However, Said was interested with exteriority of the text. Hence, he was not interested in the ideas that are hidden in the Orientalist text but “rather of the text's surface, its exteriority to what it describes” (20). Exteriority would allow the Orientalist to use his way of writings to represent the Orient to his reader, to speak for the Orient, to bring the Orient to life in the eyes of the reader, as well as to give more explanation about the Orient to the Western reader. In other word, Orientalist’s texts are basically, intended by the author to represent the Orient as if they are uncapable of representing themselves due to lack of high culture and knowledge. Furthermore, Said quotation from Marx’s phrase with which Lasswell is in agreement-for Louis Napoleon: 'They cannot represent themselves; they must be represented' which means the Orient do not have the willing to represent themselves, they do not have enough knowledge and power to take care of themselves; therefore, they must be represented by the West(293).

In “ The Scope of Orientalism” Said opened with a speech of Arthur James Balfour’s lecture that is held on June 13, 1910, in the House of Commons on 'the problems with which we have to deal in Egypt” these, he said, “belong to a wholly different category” than those affecting the Isle of Wight or the West Riding of Yorkshire” (31) Balfour was indicating on how the problems would be different than dealing with problems closer to Britain. In order to justify the British colonialization over Egypt, he used the word Orient to refer to Egyptian people as they are not free people and they are always have been dominated by tyrant who oppress them and prevent from freedom of speech and freedom to act like human, therefore, they have to be represented by the West who are a better human with knowledge and power.

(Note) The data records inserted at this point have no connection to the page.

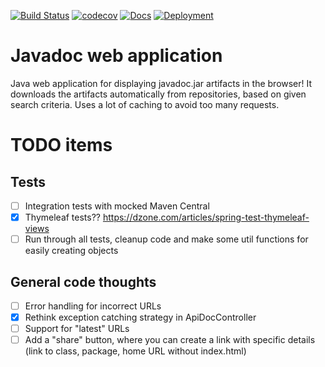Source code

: [![Build Status](https://travis-ci.com/GreenT13/javadoc-web-application.svg?branch=master)](https://travis-ci.com/GreenT13/javadoc-web-application)
[![codecov](https://codecov.io/gh/GreenT13/javadoc-web-application/branch/master/graph/badge.svg)](https://codecov.io/gh/GreenT13/javadoc-web-application)
[![Docs](https://img.shields.io/badge/docs-Github%20Pages-blue)](https://greent13.github.io/javadoc-web-application/)
[![Deployment](https://img.shields.io/badge/deployment-Heroku-brightgreen)](https://javadoc-web-application.herokuapp.com/)

# Javadoc web application
Java web application for displaying javadoc.jar artifacts in the browser! It downloads the artifacts automatically
from repositories, based on given search criteria. Uses a lot of caching to avoid too many requests.

# TODO items

## Tests
- [ ] Integration tests with mocked Maven Central
- [x] Thymeleaf tests?? https://dzone.com/articles/spring-test-thymeleaf-views
- [ ] Run through all tests, cleanup code and make some util functions for easily creating objects

## General code thoughts
- [ ] Error handling for incorrect URLs
- [x] Rethink exception catching strategy in ApiDocController
- [ ] Support for "latest" URLs
- [ ] Add a "share" button, where you can create a link with specific details (link to class, package, home URL without index.html)
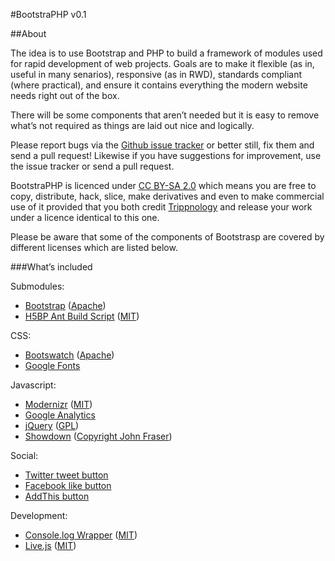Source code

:#BootstraPHP v0.1

##About

The idea is to use Bootstrap and PHP to build a framework of modules
used for rapid development of web projects. Goals are to make it
flexible (as in, useful in many senarios), responsive (as in RWD), standards
compliant (where practical), and ensure it contains everything the
modern website needs right out of the box.

There will be some components that aren’t needed but it is easy to
remove what’s not required as things are laid out nice and logically.

Please report bugs via the [Github issue tracker](https://github.com/Trippnology/BootstraPHP/issues) or better still, fix
them and send a pull request! Likewise if you have suggestions for
improvement, use the issue tracker or send a pull request.

BootstraPHP is licenced under [CC BY-SA 2.0](https://creativecommons.org/licenses/by-sa/2.0/uk/) which means you are free
to copy, distribute, hack, slice, make derivatives and even to make
commercial use of it provided that you both credit [Trippnology](http://www.trippnology.com/) and
release your work under a licence identical to this one.

Please be aware that some of the components of Bootstrasp are covered by
different licenses which are listed below.

###What’s included

Submodules:

-   [Bootstrap](https://github.com/twitter/bootstrap.git) ([Apache](https://github.com/twitter/bootstrap/blob/master/LICENSE))
-   [H5BP Ant Build Script](https://github.com/h5bp/ant-build-script.git) ([MIT](https://github.com/h5bp/ant-build-script/blob/master/MIT-license.txt))

CSS:

-   [Bootswatch](http://bootswatch.com/) ([Apache](http://www.apache.org/licenses/LICENSE-2.0.html))
-   [Google Fonts](http://www.google.com/webfonts)

Javascript:

-   [Modernizr](https://github.com/Modernizr/Modernizr.git) ([MIT](http://modernizr.com/license/))
-   [Google Analytics](http://www.google.com/analytics/)
-   [jQuery]() ([GPL](https://www.gnu.org/licenses/gpl-3.0.html))
-   [Showdown](https://github.com/coreyti/showdown) ([Copyright John Fraser](https://github.com/coreyti/showdown/blob/master/license.txt))

Social:

-   [Twitter tweet button](http://twitter.com/about/resources/buttons)
-   [Facebook like button](http://developers.facebook.com/docs/reference/plugins/like/)
-   [AddThis button](http://www.addthis.com/)

Development:

-   [Console.log Wrapper](https://github.com/cpatik/console.log-wrapper.git) ([MIT](https://github.com/cpatik/console.log-wrapper/blob/master/LICENSE))
-   [Live.js](http://livejs.com/) ([MIT](http://livejs.com/license))
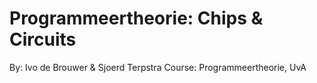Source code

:# Programmeertheorie: Chips & Circuits

By: Ivo de Brouwer & Sjoerd Terpstra
Course: Programmeertheorie, UvA
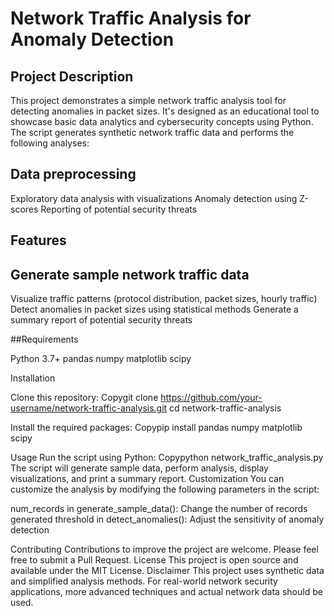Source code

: # Network Traffic Analysis for Anomaly Detection

## Project Description
This project demonstrates a simple network traffic analysis tool for detecting anomalies in packet sizes. It's designed as an educational tool to showcase basic data analytics and cybersecurity concepts using Python.
The script generates synthetic network traffic data and performs the following analyses:

## Data preprocessing
Exploratory data analysis with visualizations
Anomaly detection using Z-scores
Reporting of potential security threats

## Features

## Generate sample network traffic data
Visualize traffic patterns (protocol distribution, packet sizes, hourly traffic)
Detect anomalies in packet sizes using statistical methods
Generate a summary report of potential security threats

##Requirements

Python 3.7+
pandas
numpy
matplotlib
scipy

Installation

Clone this repository:
Copygit clone https://github.com/your-username/network-traffic-analysis.git
cd network-traffic-analysis

Install the required packages:
Copypip install pandas numpy matplotlib scipy


Usage
Run the script using Python:
Copypython network_traffic_analysis.py
The script will generate sample data, perform analysis, display visualizations, and print a summary report.
Customization
You can customize the analysis by modifying the following parameters in the script:

num_records in generate_sample_data(): Change the number of records generated
threshold in detect_anomalies(): Adjust the sensitivity of anomaly detection

Contributing
Contributions to improve the project are welcome. Please feel free to submit a Pull Request.
License
This project is open source and available under the MIT License.
Disclaimer
This project uses synthetic data and simplified analysis methods. For real-world network security applications, more advanced techniques and actual network data should be used.
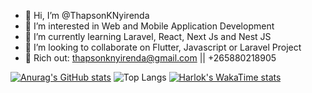 - 👋 Hi, I’m @ThapsonKNyirenda
- 👀 I’m interested in Web and Mobile Application Development
- 🌱 I’m currently learning Laravel, React, Next Js and Nest JS
- 💞️ I’m looking to collaborate on Flutter, Javascript or Laravel Project
- 🌱 Rich out: thapsonknyirenda@gmail.com || +265880218905

[![Anurag's GitHub stats](https://github-readme-stats.vercel.app/api?username=ThapsonKNyirenda)](https://github.com/ThapsonKNyirenda/github-readme-stats)
![Top Langs](https://github-readme-stats.vercel.app/api/top-langs/?username=ThapsonKNyirenda&layout=compact)
[![Harlok's WakaTime stats](https://github-readme-stats.vercel.app/api/wakatime?username=ffflabs)](https://github.com/ThapsonKNyirenda/github-readme-stats)

<!---
ThapsonKNyirenda/ThapsonKNyirenda is a ✨ special ✨ repository because its `README.md` (this file) appears on your GitHub profile.
You can click the Preview link to take a look at your changes.
--->
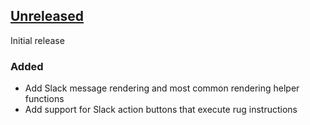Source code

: ## [Unreleased]

Initial release

[Unreleased]: https://github.com/atomist/slack-messages/tree/master

### Added

-   Add Slack message rendering and most common rendering helper functions
-   Add support for Slack action buttons that execute rug instructions 
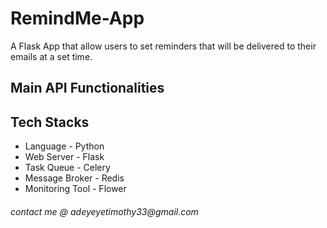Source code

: # RemindMe-App

A Flask App that allow users to set reminders that will be delivered to their emails at a set time.

## Main API Functionalities

## Tech Stacks

- Language - Python
- Web Server - Flask
- Task Queue - Celery
- Message Broker - Redis
- Monitoring Tool - Flower

###### _contact me @ adeyeyetimothy33@gmail.com_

Balfour declared that he takes up no attitude of “superiority… if they will look in the face the facts with which a British statesman has to deal when he is put in a position of supremacy over great races like the inhabitants of Egypt and countries in the East...” (32). He believed that British have the priority to have the superiority over Egypt and the Egyptians, just because they know the civilization of Egypt better than any other country. He was justifying the British occupation in Egypt on the scale of knowledge; by which he meant British are more aware in Egyptians civilization than the Egyptians themselves as well as this give themselves a credit to surpass the Orient by their knowledge. Hence, this knowledge represents the form of authority. “British knowledge of Egypt is Egypt for Balfour, Said states, “and the burdens of knowledge make such question as inferiority and superiority seem pretty ones” (32) obviously, Balfour insisted on British superiority and Egyptian inferiority. Knowledge and power are the two terms by which Balfour and the British justify their occupation over the Egyptians. Balfour believed that the British do the Egyptians a favor by colonizing their country; and thus, they know better to rule Egypt than the Egyptians themselves.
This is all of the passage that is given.